A long-term belief in ad-supported streaming
Netflix lost customers over successive quarters last year, spurring it into action. One of the streamer's key strategies was an ad-supported tier. Before the launch, Netflix's internal projections reportedly estimated the service would attract 40 million customers by late 2023. However, when Basic with Ads -- priced at $6.99 per month -- landed in November 2022, the response was somewhat muted. Sourced reports quickly showed Netflix had returned money to advertisers because of lower-than-anticipated viewership numbers.
Netflix addressed the issue of its less-than-stellar entry into the ad-supported arena during its fiscal 2022 fourth-quarter earnings call, where the company noted it was still finding its feet.
Greg Peters, Netflix's chief operating officer and chief product officer, said Basic with Ads was "delivering a solid experience," but conceded the company still had some way to go over "the next quarter or two."
CFO Spence Neumann was a little more succinct, citing Walt Disney-controlled Hulu as the benchmark for ad-supported streaming. "[W]e're not going to be larger than Hulu in year one," said the executive. "But, hopefully, over the next several years, we can be at least as large."
A move into cloud gaming
Another area Netflix is showing faith in is video games. In November 2021, the company rolled out dozens of iOS and Android titles, exclusively aimed at its subscribers. Similar to its experience with Basic with Ads, the initial adoption rate has been rather underwhelming; a report last summer showed Netflix's games had been downloaded by fewer than 1% of its subscribers.
Despite the weak showing, Netflix is all in on games. During Netflix's Q3 2022 investor call, co-CEO Ted Sarandos made clear the company's belief in the sector, saying "[w]e believe that the future of television, of films, and games is streaming."
More recently, Leanne Loombe, Netflix vice president and head of External Games, has said the company is actively building a cloud gaming service. Speaking with reporters, Loombe did not provide explicit details of the product Netflix is working on, but said the streamer wants to ensure its titles are "playable on every Netflix device" its customers have.
Betting on Netflix's bets
If Netflix's shareholders have seen anything over the last year, it's that the streamer is adaptable. Having lost subscribers, the company quickly spun up an ad-based service. And faced with a slew of SVOD competition, Netflix is making a serious push to become a gaming company as well. But, as already outlined, these endeavors are still at a nascent stage, and there's no certainty that either -- let alone both -- will pay off. After all, Alphabet's Google tried to make a name for itself in cloud gaming with Stadia, only to flame out entirely.

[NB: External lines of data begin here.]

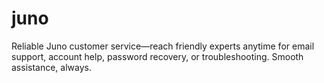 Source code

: # juno
Reliable Juno customer service—reach friendly experts anytime for email support, account help, password recovery, or troubleshooting. Smooth assistance, always.

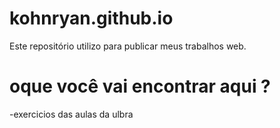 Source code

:# kohnryan.github.io
Este repositório utilizo para publicar meus trabalhos web.

# oque você vai encontrar aqui ?

-exercicios das aulas da ulbra  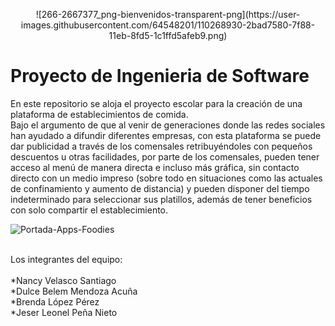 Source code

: <p align="center">
  ![266-2667377_png-bienvenidos-transparent-png](https://user-images.githubusercontent.com/64548201/110268930-2bad7580-7f88-11eb-8fd5-1c1ffd5afeb9.png)
</p>

# Proyecto de Ingenieria de Software
En este repositorio se aloja el proyecto escolar para la creación de una plataforma de establecimientos de comida.<br />
Bajo el argumento de que al venir de generaciones donde las redes sociales han ayudado a difundir diferentes empresas, con esta plataforma se puede dar publicidad a través de los comensales retribuyéndoles con pequeños descuentos u otras facilidades, por parte de los comensales, pueden tener acceso al menú de manera directa e incluso más gráfica, sin contacto directo con un medio impreso (sobre todo en situaciones como las actuales de confinamiento y aumento de distancia) y pueden disponer del tiempo indeterminado para seleccionar sus platillos, además de tener beneficios con solo compartir el establecimiento.<br />

![Portada-Apps-Foodies](https://user-images.githubusercontent.com/64548201/110272698-66b3a700-7f90-11eb-9303-3493ba053779.jpg)



<br />Los integrantes del equipo:<br /><br />
*Nancy Velasco Santiago <br />
*Dulce Belem Mendoza Acuña <br />
*Brenda López Pérez <br />
*Jeser Leonel Peña Nieto <br />
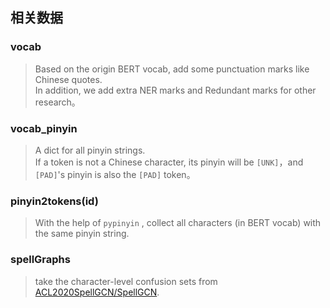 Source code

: ## 相关数据

### vocab
> Based on the origin BERT vocab, add some punctuation marks like Chinese quotes.   
> In addition, we add extra NER marks and Redundant marks for other research。

### vocab_pinyin
> A dict for all pinyin strings.  
> If a token is not a Chinese character, its pinyin will be `[UNK]`，and `[PAD]`'s pinyin is also the `[PAD]` token。

### pinyin2tokens(id)
> With the help of `pypinyin` , collect all characters (in BERT vocab) with the same pinyin string.

### spellGraphs
> take the character-level confusion sets from [ACL2020SpellGCN/SpellGCN](https://github.com/ACL2020SpellGCN/SpellGCN/blob/master/data/gcn_graph.ty_xj/spellGraphs.txt). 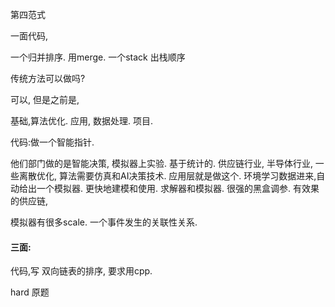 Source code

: 第四范式

一面代码, 

一个归并排序.  用merge. 一个stack 出栈顺序



传统方法可以做吗?

可以, 但是之前是,  

基础,算法优化. 应用, 数据处理. 项目. 

代码:做一个智能指针.

他们部门做的是智能决策, 模拟器上实验. 基于统计的. 供应链行业, 半导体行业, 一些离散优化, 算法需要仿真和AI决策技术. 应用层就是做这个.  环境学习数据进来,自动给出一个模拟器.    更快地建模和使用. 求解器和模拟器.  很强的黑盒调参.  有效果的供应链, 

模拟器有很多scale. 一个事件发生的关联性关系. 

#### 三面:

代码,写  双向链表的排序, 要求用cpp.

hard 原题
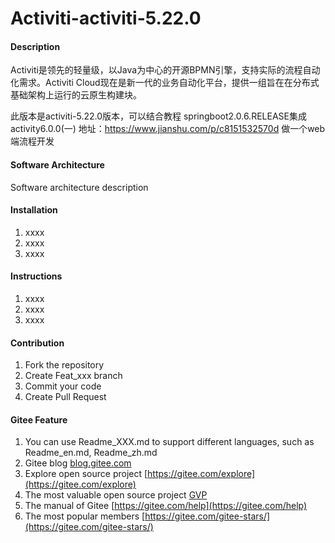 # Activiti-activiti-5.22.0

#### Description
Activiti是领先的轻量级，以Java为中心的开源BPMN引擎，支持实际的流程自动化需求。Activiti Cloud现在是新一代的业务自动化平台，提供一组旨在在分布式基础架构上运行的云原生构建块。

此版本是activiti-5.22.0版本，可以结合教程 springboot2.0.6.RELEASE集成activity6.0.0(一) 地址：https://www.jianshu.com/p/c8151532570d 做一个web端流程开发

#### Software Architecture
Software architecture description

#### Installation

1. xxxx
2. xxxx
3. xxxx

#### Instructions

1. xxxx
2. xxxx
3. xxxx

#### Contribution

1. Fork the repository
2. Create Feat_xxx branch
3. Commit your code
4. Create Pull Request


#### Gitee Feature

1. You can use Readme\_XXX.md to support different languages, such as Readme\_en.md, Readme\_zh.md
2. Gitee blog [blog.gitee.com](https://blog.gitee.com)
3. Explore open source project [https://gitee.com/explore](https://gitee.com/explore)
4. The most valuable open source project [GVP](https://gitee.com/gvp)
5. The manual of Gitee [https://gitee.com/help](https://gitee.com/help)
6. The most popular members  [https://gitee.com/gitee-stars/](https://gitee.com/gitee-stars/) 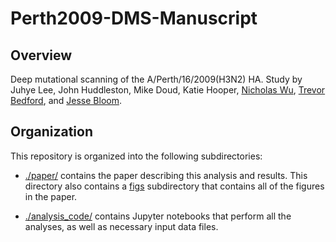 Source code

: # Perth2009-DMS-Manuscript

## Overview

Deep mutational scanning of the A/Perth/16/2009(H3N2) HA.
Study by Juhye Lee, John Huddleston, Mike Doud, Katie Hooper, [Nicholas Wu](https://wchnicholas.wordpress.com/), [Trevor Bedford](http://bedford.io/), and [Jesse Bloom](https://research.fhcrc.org/bloom/en.html).

## Organization

This repository is organized into the following subdirectories:

* [./paper/](./paper/) contains the paper describing this analysis and results. This directory also contains a [figs](./paper/figs) subdirectory that contains all of the figures in the paper.

* [./analysis_code/]([./analysis_code/) contains Jupyter notebooks that perform all the analyses, as well as necessary input data files.
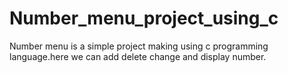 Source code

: # Number_menu_project_using_c
Number menu is a simple project  making using c programming language.here we can add delete change and display number.
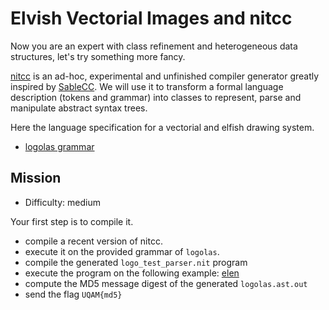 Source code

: # Elvish Vectorial Images and nitcc

Now you are an expert with class refinement and heterogeneous data structures, let's try something more fancy.

[nitcc](http://info.uqam.ca/~privat/catalog/p/nitcc.html) is an ad-hoc, experimental and unfinished compiler generator greatly inspired by [SableCC](http://www.sablecc.org/).
We will use it to transform a formal language description (tokens and grammar) into classes to represent, parse and manipulate abstract syntax trees.

Here the language specification for a vectorial and elfish drawing system.

* [logolas grammar](logolas.sablecc)

## Mission

* Difficulty: medium

Your first step is to compile it.

* compile a recent version of nitcc.
* execute it on the provided grammar of `logolas`.
* compile the generated `logo_test_parser.nit` program
* execute the program on the following example: [elen](elen.logolas)
* compute the MD5 message digest of the generated `logolas.ast.out`
* send the flag `UQAM{md5}`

Despite the challenges ahead, Netflix is a company that has always been comfortable at breaking new ground; indeed, the company's decision to get into SVOD early is arguably a key reason it's now the biggest global streaming player by subscriber numbers. For some investors, that track record might be enough to bet on the company today.
For others watching the market, Netflix is expected to reveal its Q1 2023 numbers on April 18, so expect the company to discuss its ad and gaming strategies. If it shows notable signs of progress in these areas, then it may be the right moment for some to back the company.